** SUPPLIED RECORDS follows **

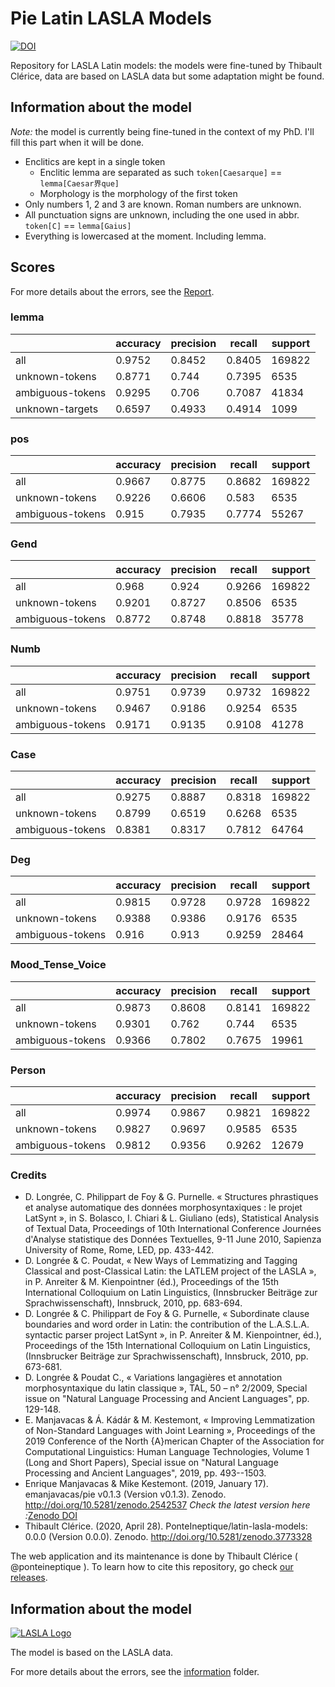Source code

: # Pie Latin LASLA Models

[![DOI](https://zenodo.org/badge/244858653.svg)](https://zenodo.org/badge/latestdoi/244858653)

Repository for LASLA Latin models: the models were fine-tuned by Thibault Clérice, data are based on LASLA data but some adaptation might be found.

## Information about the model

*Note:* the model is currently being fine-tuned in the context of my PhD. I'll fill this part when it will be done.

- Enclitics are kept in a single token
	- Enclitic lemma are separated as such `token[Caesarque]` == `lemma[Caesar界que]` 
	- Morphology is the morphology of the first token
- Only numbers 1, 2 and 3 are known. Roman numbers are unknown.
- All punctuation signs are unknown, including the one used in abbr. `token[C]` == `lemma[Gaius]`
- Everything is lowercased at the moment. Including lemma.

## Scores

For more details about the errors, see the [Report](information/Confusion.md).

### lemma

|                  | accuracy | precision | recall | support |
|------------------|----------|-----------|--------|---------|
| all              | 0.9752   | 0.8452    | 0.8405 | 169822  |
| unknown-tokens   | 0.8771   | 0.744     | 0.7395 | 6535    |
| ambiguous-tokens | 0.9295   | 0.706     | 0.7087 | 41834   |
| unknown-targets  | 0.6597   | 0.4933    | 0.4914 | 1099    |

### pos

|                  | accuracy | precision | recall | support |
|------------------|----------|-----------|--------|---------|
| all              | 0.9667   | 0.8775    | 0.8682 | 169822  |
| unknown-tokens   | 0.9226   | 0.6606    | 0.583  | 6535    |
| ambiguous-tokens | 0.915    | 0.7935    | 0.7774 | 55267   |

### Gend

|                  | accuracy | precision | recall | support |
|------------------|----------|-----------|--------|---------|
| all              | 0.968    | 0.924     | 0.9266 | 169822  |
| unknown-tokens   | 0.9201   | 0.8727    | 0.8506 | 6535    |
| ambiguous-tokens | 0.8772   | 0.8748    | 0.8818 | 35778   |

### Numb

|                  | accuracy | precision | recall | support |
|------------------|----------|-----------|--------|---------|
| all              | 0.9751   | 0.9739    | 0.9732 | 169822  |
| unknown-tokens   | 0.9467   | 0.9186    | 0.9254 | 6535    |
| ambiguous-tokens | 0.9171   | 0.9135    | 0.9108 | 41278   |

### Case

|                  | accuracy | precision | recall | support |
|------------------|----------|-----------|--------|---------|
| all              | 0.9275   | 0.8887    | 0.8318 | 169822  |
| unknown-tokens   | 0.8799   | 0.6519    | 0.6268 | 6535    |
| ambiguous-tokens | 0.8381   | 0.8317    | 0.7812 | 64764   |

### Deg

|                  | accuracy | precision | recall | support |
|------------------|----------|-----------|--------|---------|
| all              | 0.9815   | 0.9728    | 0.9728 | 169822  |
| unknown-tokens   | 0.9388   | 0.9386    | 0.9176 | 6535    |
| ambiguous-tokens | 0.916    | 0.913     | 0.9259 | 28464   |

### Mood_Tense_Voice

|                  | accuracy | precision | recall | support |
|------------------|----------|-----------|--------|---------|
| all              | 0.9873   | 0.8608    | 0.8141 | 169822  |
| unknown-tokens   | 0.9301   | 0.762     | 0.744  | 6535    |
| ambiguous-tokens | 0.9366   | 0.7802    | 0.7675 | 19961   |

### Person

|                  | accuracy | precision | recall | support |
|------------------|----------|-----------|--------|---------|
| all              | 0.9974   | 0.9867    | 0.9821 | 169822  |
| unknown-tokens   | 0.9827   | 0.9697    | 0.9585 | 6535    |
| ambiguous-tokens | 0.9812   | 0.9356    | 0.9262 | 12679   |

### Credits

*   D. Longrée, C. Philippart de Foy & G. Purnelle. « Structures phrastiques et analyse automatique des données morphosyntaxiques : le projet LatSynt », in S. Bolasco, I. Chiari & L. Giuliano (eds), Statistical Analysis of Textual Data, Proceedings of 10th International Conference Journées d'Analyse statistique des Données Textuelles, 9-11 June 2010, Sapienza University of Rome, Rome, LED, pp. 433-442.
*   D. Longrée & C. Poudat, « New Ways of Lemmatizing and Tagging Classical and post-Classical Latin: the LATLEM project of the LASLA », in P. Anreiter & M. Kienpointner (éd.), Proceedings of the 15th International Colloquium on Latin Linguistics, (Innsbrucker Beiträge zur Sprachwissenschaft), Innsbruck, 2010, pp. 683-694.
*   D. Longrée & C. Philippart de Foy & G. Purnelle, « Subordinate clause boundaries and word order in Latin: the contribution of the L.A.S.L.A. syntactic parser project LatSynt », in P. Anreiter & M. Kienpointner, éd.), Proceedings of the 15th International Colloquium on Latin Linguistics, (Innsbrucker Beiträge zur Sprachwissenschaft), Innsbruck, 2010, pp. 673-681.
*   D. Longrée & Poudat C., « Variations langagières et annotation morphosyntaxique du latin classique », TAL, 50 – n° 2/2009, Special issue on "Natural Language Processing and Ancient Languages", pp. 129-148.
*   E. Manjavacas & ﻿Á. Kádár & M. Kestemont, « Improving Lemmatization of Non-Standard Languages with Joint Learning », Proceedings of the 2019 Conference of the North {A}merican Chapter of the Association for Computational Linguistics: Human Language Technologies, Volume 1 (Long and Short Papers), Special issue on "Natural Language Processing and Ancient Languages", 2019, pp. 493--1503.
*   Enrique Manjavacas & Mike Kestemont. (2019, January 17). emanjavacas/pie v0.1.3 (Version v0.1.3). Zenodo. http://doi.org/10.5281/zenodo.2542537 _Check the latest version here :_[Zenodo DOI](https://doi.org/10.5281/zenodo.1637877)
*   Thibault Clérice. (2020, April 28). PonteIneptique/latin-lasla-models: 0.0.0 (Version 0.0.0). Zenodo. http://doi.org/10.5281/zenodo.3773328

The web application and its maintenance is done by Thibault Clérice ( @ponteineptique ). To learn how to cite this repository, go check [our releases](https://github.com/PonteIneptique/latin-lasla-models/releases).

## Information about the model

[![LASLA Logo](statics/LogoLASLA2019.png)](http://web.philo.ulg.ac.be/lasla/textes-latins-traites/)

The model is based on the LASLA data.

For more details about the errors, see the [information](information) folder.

** End of SUPPLIED RECORDS **

Count every line in the preceding entries where the string "about" appears, then state only the total.

(WRITTEN ANSWER)
4